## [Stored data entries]
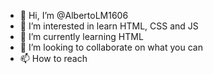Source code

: - 👋 Hi, I’m @AlbertoLM1606
- 👀 I’m interested in learn HTML, CSS and JS 
- 🌱 I’m currently learning  HTML
- 💞️ I’m looking to collaborate on what you can
- 📫 How to reach 

<!---
AlbertoLM1606/AlbertoLM1606 is a ✨ special ✨ repository because its `README.md` (this file) appears on your GitHub profile.
You can click the Preview link to take a look at your changes.
--->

## [TASK GOAL]
Repeat, without changes, every line from the one that contains "Hi, I’m @AlbertoLM1606" through the final line of the data.

## [RESULT OF THIS TASK]
: - 👋 Hi, I’m @AlbertoLM1606
- 👀 I’m interested in learn HTML, CSS and JS 
- 🌱 I’m currently learning  HTML
- 💞️ I’m looking to collaborate on what you can
- 📫 How to reach 

<!---
AlbertoLM1606/AlbertoLM1606 is a ✨ special ✨ repository because its `README.md` (this file) appears on your GitHub profile.
You can click the Preview link to take a look at your changes.
--->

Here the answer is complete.